Great Memories from the Great North: The "Maple Leaf Five"

The “Maple Leaf Five” sparked the most successful era in men's basketball program history between 1988-1995

MELBOURNE, Fla. – There have been many players who have captured the imagination of Florida Tech men's basketball fans over the decades, whether at the old Percy Hedgecock Gymnasium or these days at the Clemente Center but few have been talked about in such regard to this day as the Canadian quintet of Robert Sewell, Astley Smith, Mike Smith, Peter Walcott and Dwight Walton.

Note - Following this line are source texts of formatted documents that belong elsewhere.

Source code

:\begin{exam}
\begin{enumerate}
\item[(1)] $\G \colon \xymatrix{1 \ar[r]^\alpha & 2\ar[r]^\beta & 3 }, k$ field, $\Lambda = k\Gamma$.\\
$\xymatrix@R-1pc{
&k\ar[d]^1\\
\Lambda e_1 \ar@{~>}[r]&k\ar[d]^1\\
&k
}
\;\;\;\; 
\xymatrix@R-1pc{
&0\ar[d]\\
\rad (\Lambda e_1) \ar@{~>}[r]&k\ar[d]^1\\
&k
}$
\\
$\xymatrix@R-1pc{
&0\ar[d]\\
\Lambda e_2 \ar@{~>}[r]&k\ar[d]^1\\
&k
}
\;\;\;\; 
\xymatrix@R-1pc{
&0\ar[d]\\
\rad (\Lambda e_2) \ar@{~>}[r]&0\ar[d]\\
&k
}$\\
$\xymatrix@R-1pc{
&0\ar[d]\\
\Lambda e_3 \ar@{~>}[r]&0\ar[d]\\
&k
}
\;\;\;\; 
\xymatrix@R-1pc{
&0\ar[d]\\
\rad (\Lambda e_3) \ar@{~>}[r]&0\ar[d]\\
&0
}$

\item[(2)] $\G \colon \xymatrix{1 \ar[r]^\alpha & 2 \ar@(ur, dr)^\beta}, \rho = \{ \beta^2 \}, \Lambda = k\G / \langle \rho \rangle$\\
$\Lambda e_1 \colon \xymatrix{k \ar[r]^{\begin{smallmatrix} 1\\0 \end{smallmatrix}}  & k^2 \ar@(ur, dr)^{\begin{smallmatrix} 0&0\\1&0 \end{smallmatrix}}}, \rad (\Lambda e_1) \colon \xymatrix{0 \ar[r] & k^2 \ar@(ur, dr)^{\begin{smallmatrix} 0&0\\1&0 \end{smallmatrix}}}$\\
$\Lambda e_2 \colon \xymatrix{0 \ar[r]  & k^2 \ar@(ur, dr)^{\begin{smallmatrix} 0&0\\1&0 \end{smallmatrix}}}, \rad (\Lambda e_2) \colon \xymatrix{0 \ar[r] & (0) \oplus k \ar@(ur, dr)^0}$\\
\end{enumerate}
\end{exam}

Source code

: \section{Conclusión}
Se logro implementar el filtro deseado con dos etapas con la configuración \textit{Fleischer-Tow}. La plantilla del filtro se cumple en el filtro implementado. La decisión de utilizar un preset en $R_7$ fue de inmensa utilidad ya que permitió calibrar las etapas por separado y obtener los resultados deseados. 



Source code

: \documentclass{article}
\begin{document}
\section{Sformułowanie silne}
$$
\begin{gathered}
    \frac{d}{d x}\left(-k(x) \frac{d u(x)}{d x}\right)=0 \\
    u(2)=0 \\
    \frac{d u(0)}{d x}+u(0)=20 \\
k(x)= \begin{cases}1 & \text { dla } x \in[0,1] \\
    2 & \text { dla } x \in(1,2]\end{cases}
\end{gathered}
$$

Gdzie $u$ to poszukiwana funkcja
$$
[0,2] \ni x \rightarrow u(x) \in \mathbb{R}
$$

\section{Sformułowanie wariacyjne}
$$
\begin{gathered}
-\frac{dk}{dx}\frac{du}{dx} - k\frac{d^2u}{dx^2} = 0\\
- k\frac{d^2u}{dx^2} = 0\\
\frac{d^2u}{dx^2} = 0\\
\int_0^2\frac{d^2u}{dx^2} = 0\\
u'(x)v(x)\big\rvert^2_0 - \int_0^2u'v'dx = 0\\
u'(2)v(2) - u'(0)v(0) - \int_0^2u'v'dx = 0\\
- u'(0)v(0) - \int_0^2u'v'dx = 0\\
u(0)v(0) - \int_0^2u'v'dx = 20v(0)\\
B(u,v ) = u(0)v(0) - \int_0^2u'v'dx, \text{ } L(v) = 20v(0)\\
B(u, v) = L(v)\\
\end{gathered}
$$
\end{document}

Together, the "Maple Leaf Five" sparked the most successful era in program history between 1988-1995: three 20-win seasons, two NCAA Tournament appearances (the first in program history, along with a first ever tournament win), a first ever Sunshine State Conference regular season championship and a first ever SSC Tournament final appearance. 

Prior to their arrival in Melbourne in the fall of 1987, the Panthers had gone eight consecutive seasons without a winning record and had never won more than four games in conference play since joining the SSC in 1981. 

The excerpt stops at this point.